Malgré le gel de l’importation et la suspension du montage automobile en Algérie, les voitures neuves font toujours leur entrée sur le marché national. Plusieurs concessionnaires automobiles continuent de proposer des véhicules flambants neufs à des prix exorbitants. Comment est-il possible d’importer autant de voitures alors que l’importation est gelée ?

Il faut savoir qu’il n’est pas interdit d’importer une voiture par les particulier et les entreprises. Seulement, cette opération peut s’avérer impossible pour le citoyen lambda. L’importation de voitures neuves reste pour le moment l’apanage d’un nombre restreint de privilégiés.

Contrairement au citoyen résidant en Algérie, qui serait obligé de passer par la banque pour changer ses dinars, l’opération est beaucoup plus simple pour ceux qui ont un parent ou un proche établi à l’étranger, car l’achat à l’étranger se fait en devises. En effet, l’écart entre le taux de change officiel et celui du marché noir demeure toujours aussi important. Ce différentiel décourage la plupart des Algériens souhaitant changer leurs devises dans le circuit officiel.
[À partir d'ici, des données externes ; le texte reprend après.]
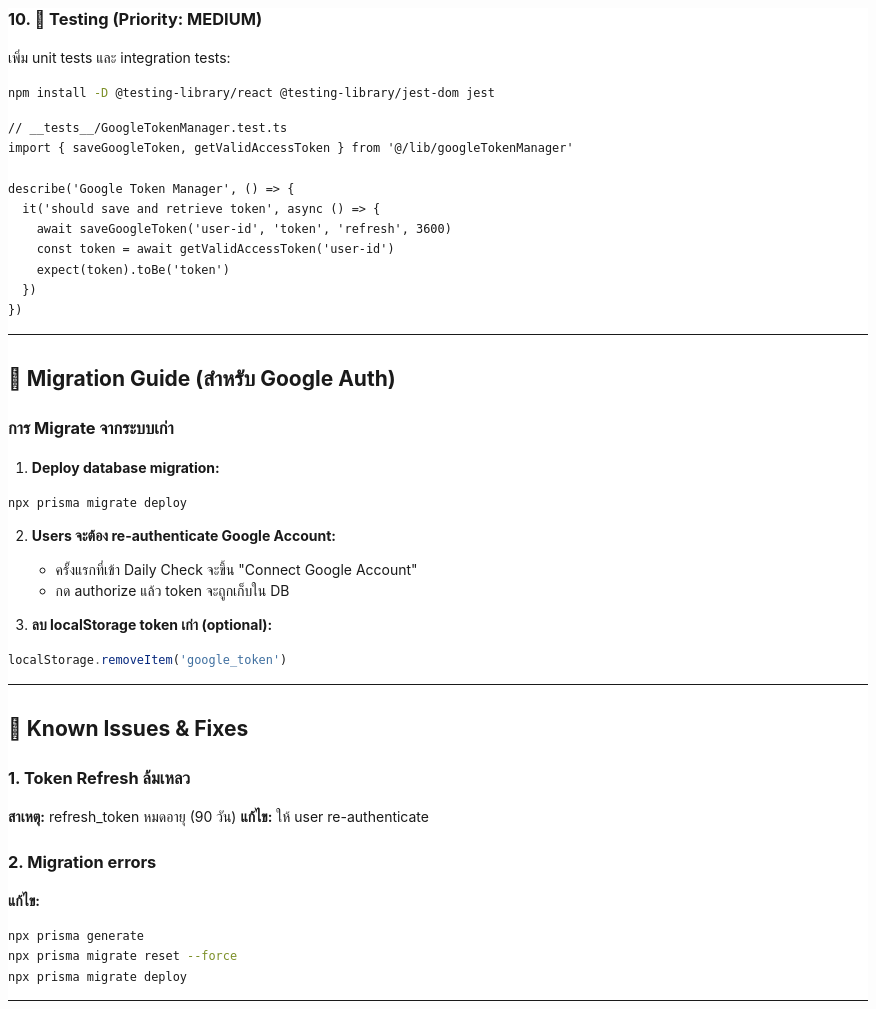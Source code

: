 ### 10. 🧪 Testing (Priority: MEDIUM)

เพิ่ม unit tests และ integration tests:

```bash
npm install -D @testing-library/react @testing-library/jest-dom jest
```

```tsx
// __tests__/GoogleTokenManager.test.ts
import { saveGoogleToken, getValidAccessToken } from '@/lib/googleTokenManager'

describe('Google Token Manager', () => {
  it('should save and retrieve token', async () => {
    await saveGoogleToken('user-id', 'token', 'refresh', 3600)
    const token = await getValidAccessToken('user-id')
    expect(token).toBe('token')
  })
})
```

---

## 📝 Migration Guide (สำหรับ Google Auth)

### การ Migrate จากระบบเก่า

1. **Deploy database migration:**
```bash
npx prisma migrate deploy
```

2. **Users จะต้อง re-authenticate Google Account:**
   - ครั้งแรกที่เข้า Daily Check จะขึ้น "Connect Google Account"
   - กด authorize แล้ว token จะถูกเก็บใน DB

3. **ลบ localStorage token เก่า (optional):**
```js
localStorage.removeItem('google_token')
```

---

## 🐛 Known Issues & Fixes

### 1. Token Refresh ล้มเหลว
**สาเหตุ:** refresh_token หมดอายุ (90 วัน)
**แก้ไข:** ให้ user re-authenticate

### 2. Migration errors
**แก้ไข:**
```bash
npx prisma generate
npx prisma migrate reset --force
npx prisma migrate deploy
```

---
Il existe également un moyen le plus pratique : le Certificat de changement de résidence (CCR) permet aux Algériens résidant à l’étranger depuis 3 ans d’importer et immatriculer un véhicule étranger.

Il existe une autre catégorie, celle des personnes qui disposent des licences des moudjahidine. Elle bénéficie d’une exonération des droits de douane et de la TVA. Ainsi, des concessionnaires profitent de la pénurie sur le marché national pour faire entrer des voitures à l’aide de ces dispositifs.

Le retour à l’importation des véhicules avant la fin de l’année

Cela expliquerait donc les prix très élevés proposés par ces agents automobiles. « Actuellement, les frais de dédouanement appliqués à l’importation des véhicules neufs varient dans une fourchette de 49% à 99% de la valeur déclarée en douane. S’y ajoute un taux additif de 60% relatif au Droit additionnel provisoire de sauvegarde (DAPS) », a expliqué l’expert financier Souhil Meddah, dans un entretien au quotidien L’Express

Il importe de souligner que selon des sources médiatiques, le retour à l’importation des voitures neuves reprendra ses droits en Algérie avant la fin de l’année en cours. Le gouvernement s’apprêterait à attribuer les premiers agréments pour les importateurs.

En plus des concessionnaires privés, le gouvernement algérien contribuera également dans cette importation, indique-t-on. Il compte en effet faire entrer pas moins de 100 000 véhicules, selon les premières estimations. Les autorités algériennes auraient réservé un milliard de dollars dans le cadre de la loi de finances à cet effet.